Exercise details >> Output all the data exactly as it appears below.

---------- Records provided ----------

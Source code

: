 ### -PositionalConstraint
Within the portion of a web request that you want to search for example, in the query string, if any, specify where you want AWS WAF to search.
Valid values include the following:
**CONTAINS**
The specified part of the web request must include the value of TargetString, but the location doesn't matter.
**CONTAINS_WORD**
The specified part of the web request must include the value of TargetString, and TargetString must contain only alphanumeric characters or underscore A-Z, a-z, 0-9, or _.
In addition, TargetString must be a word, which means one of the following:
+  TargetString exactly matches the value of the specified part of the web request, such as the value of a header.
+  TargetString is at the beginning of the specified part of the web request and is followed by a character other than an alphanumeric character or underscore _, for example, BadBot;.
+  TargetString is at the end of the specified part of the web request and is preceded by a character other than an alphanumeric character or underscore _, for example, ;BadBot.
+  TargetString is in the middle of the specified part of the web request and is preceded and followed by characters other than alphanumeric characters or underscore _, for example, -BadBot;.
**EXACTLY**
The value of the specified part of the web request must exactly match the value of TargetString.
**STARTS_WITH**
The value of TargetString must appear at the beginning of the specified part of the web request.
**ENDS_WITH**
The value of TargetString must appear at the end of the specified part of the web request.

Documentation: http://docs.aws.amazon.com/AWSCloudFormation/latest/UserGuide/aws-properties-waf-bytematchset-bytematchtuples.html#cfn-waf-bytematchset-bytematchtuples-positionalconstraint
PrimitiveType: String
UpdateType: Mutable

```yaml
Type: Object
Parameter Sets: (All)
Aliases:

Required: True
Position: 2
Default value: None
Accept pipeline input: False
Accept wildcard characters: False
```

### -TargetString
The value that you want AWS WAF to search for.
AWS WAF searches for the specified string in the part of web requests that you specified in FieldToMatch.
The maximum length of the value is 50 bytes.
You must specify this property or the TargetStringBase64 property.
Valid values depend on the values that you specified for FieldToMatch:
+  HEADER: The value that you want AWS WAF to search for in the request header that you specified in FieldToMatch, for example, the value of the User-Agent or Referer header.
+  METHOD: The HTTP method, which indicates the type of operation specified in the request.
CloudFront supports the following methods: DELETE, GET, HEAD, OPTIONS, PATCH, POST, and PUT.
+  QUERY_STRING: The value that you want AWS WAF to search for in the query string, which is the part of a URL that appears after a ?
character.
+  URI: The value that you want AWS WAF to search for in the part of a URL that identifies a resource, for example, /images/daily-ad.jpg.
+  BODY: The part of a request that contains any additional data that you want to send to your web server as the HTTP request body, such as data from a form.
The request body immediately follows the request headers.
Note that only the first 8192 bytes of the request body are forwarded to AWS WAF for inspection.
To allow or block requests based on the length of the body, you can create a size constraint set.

----------

Written solution >>
Source code

: ### -PositionalConstraint
Within the portion of a web request that you want to search for example, in the query string, if any, specify where you want AWS WAF to search.
Valid values include the following:
**CONTAINS**
The specified part of the web request must include the value of TargetString, but the location doesn't matter.
**CONTAINS_WORD**
The specified part of the web request must include the value of TargetString, and TargetString must contain only alphanumeric characters or underscore A-Z, a-z, 0-9, or _.
In addition, TargetString must be a word, which means one of the following:
+  TargetString exactly matches the value of the specified part of the web request, such as the value of a header.
+  TargetString is at the beginning of the specified part of the web request and is followed by a character other than an alphanumeric character or underscore _, for example, BadBot;.
+  TargetString is at the end of the specified part of the web request and is preceded by a character other than an alphanumeric character or underscore _, for example, ;BadBot.
+  TargetString is in the middle of the specified part of the web request and is preceded and followed by characters other than alphanumeric characters or underscore _, for example, -BadBot;.
**EXACTLY**
The value of the specified part of the web request must exactly match the value of TargetString.
**STARTS_WITH**
The value of TargetString must appear at the beginning of the specified part of the web request.
**ENDS_WITH**
The value of TargetString must appear at the end of the specified part of the web request.

Documentation: http://docs.aws.amazon.com/AWSCloudFormation/latest/UserGuide/aws-properties-waf-bytematchset-bytematchtuples.html#cfn-waf-bytematchset-bytematchtuples-positionalconstraint
PrimitiveType: String
UpdateType: Mutable

```yaml
Type: Object
Parameter Sets: (All)
Aliases:

Required: True
Position: 2
Default value: None
Accept pipeline input: False
Accept wildcard characters: False
```

### -TargetString
The value that you want AWS WAF to search for.
AWS WAF searches for the specified string in the part of web requests that you specified in FieldToMatch.
The maximum length of the value is 50 bytes.
You must specify this property or the TargetStringBase64 property.
Valid values depend on the values that you specified for FieldToMatch:
+  HEADER: The value that you want AWS WAF to search for in the request header that you specified in FieldToMatch, for example, the value of the User-Agent or Referer header.
+  METHOD: The HTTP method, which indicates the type of operation specified in the request.
CloudFront supports the following methods: DELETE, GET, HEAD, OPTIONS, PATCH, POST, and PUT.
+  QUERY_STRING: The value that you want AWS WAF to search for in the query string, which is the part of a URL that appears after a ?
character.
+  URI: The value that you want AWS WAF to search for in the part of a URL that identifies a resource, for example, /images/daily-ad.jpg.
+  BODY: The part of a request that contains any additional data that you want to send to your web server as the HTTP request body, such as data from a form.
The request body immediately follows the request headers.
Note that only the first 8192 bytes of the request body are forwarded to AWS WAF for inspection.
To allow or block requests based on the length of the body, you can create a size constraint set.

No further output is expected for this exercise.